**Source texts of formatted documents:**
------------

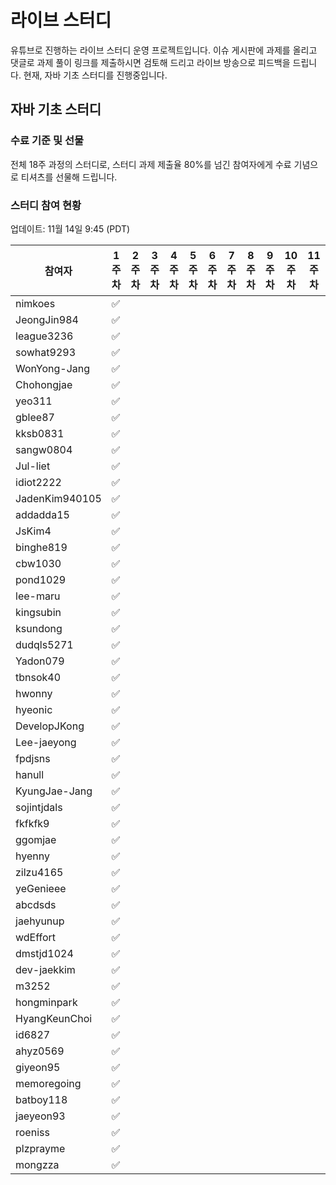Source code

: # 라이브 스터디

유튜브로 진행하는 라이브 스터디 운영 프로젝트입니다.
이슈 게시판에 과제를 올리고 댓글로 과제 풀이 링크를 제출하시면 검토해 드리고 라이브 방송으로 피드백을 드립니다.
현재, 자바 기초 스터디를 진행중입니다.

## 자바 기초 스터디

### 수료 기준 및 선물

전체 18주 과정의 스터디로, 스터디 과제 제출율 80%를 넘긴 참여자에게 수료 기념으로 티셔츠를 선물해 드립니다.

### 스터디 참여 현황

업데이트: 11월 14일 9:45 (PDT)

| 참여자 | 1주차 | 2주차 | 3주차 | 4주차 | 5주차 | 6주차 | 7주차 | 8주차 | 9주차 | 10주차 | 11주차 | 12주차 | 13주차 | 14주차 | 15주차 | 16주차 | 17주차 | 18주차 | 참석율 |
| --- | --- | --- | --- | --- | --- | --- | --- | --- | --- | --- | --- | --- | --- | --- | --- | --- | --- | --- | --- |
| nimkoes | :white_check_mark: | | | | | | | | | | | | | | | | |
| JeongJin984 | :white_check_mark: | | | | | | | | | | | | | | | | |
| league3236 | :white_check_mark: | | | | | | | | | | | | | | | | |
| sowhat9293 | :white_check_mark: | | | | | | | | | | | | | | | | |
| WonYong-Jang | :white_check_mark: | | | | | | | | | | | | | | | | |
| Chohongjae | :white_check_mark: | | | | | | | | | | | | | | | | |
| yeo311 | :white_check_mark: | | | | | | | | | | | | | | | | |
| gblee87 | :white_check_mark: | | | | | | | | | | | | | | | | |
| kksb0831 | :white_check_mark: | | | | | | | | | | | | | | | | |
| sangw0804 | :white_check_mark: | | | | | | | | | | | | | | | | |
| Jul-liet  | :white_check_mark: | | | | | | | | | | | | | | | | |
| idiot2222 | :white_check_mark: | | | | | | | | | | | | | | | | |
| JadenKim940105 | :white_check_mark: | | | | | | | | | | | | | | | | |
| addadda15 | :white_check_mark: | | | | | | | | | | | | | | | | |
| JsKim4 | :white_check_mark: | | | | | | | | | | | | | | | | |
| binghe819 | :white_check_mark: | | | | | | | | | | | | | | | | |
| cbw1030 | :white_check_mark: | | | | | | | | | | | | | | | | |
| pond1029  | :white_check_mark: | | | | | | | | | | | | | | | | |
| lee-maru | :white_check_mark: | | | | | | | | | | | | | | | | |
| kingsubin | :white_check_mark: | | | | | | | | | | | | | | | | |
| ksundong | :white_check_mark: | | | | | | | | | | | | | | | | |
| dudqls5271 | :white_check_mark: | | | | | | | | | | | | | | | | |
| Yadon079 | :white_check_mark: | | | | | | | | | | | | | | | | |
| tbnsok40 | :white_check_mark: | | | | | | | | | | | | | | | | |
| hwonny | :white_check_mark: | | | | | | | | | | | | | | | | |
| hyeonic | :white_check_mark: | | | | | | | | | | | | | | | | |
| DevelopJKong | :white_check_mark: | | | | | | | | | | | | | | | | |
| Lee-jaeyong | :white_check_mark: | | | | | | | | | | | | | | | | |
| fpdjsns | :white_check_mark: | | | | | | | | | | | | | | | | |
| hanull | :white_check_mark: | | | | | | | | | | | | | | | | |
| KyungJae-Jang | :white_check_mark: | | | | | | | | | | | | | | | | |
| sojintjdals | :white_check_mark: | | | | | | | | | | | | | | | | |
| fkfkfk9 | :white_check_mark: | | | | | | | | | | | | | | | | |
| ggomjae | :white_check_mark: | | | | | | | | | | | | | | | | |
| hyenny | :white_check_mark: | | | | | | | | | | | | | | | | |
| zilzu4165 | :white_check_mark: | | | | | | | | | | | | | | | | |
| yeGenieee | :white_check_mark: | | | | | | | | | | | | | | | | |
| abcdsds | :white_check_mark: | | | | | | | | | | | | | | | | |
| jaehyunup | :white_check_mark: | | | | | | | | | | | | | | | | |
| wdEffort | :white_check_mark: | | | | | | | | | | | | | | | | |
| dmstjd1024 | :white_check_mark: | | | | | | | | | | | | | | | | |
| dev-jaekkim | :white_check_mark: | | | | | | | | | | | | | | | | |
| m3252 | :white_check_mark: | | | | | | | | | | | | | | | | |
| hongminpark | :white_check_mark: | | | | | | | | | | | | | | | | |
| HyangKeunChoi | :white_check_mark: | | | | | | | | | | | | | | | | |
| id6827 | :white_check_mark: | | | | | | | | | | | | | | | | |
| ahyz0569 | :white_check_mark: | | | | | | | | | | | | | | | | |
| giyeon95 | :white_check_mark: | | | | | | | | | | | | | | | | |
| memoregoing | :white_check_mark: | | | | | | | | | | | | | | | | |
| batboy118 | :white_check_mark: | | | | | | | | | | | | | | | | |
| jaeyeon93 | :white_check_mark: | | | | | | | | | | | | | | | | |
| roeniss | :white_check_mark: | | | | | | | | | | | | | | | | |
| plzprayme | :white_check_mark: | | | | | | | | | | | | | | | | |
| mongzza | :white_check_mark: | | | | | | | | | | | | | | | | |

------------

**WORK TO BE COMPLETED:** From the records above, pull every line that carries the word "드립니다".

**ANSWER SECTION:**
이슈 게시판에 과제를 올리고 댓글로 과제 풀이 링크를 제출하시면 검토해 드리고 라이브 방송으로 피드백을 드립니다.
전체 18주 과정의 스터디로, 스터디 과제 제출율 80%를 넘긴 참여자에게 수료 기념으로 티셔츠를 선물해 드립니다.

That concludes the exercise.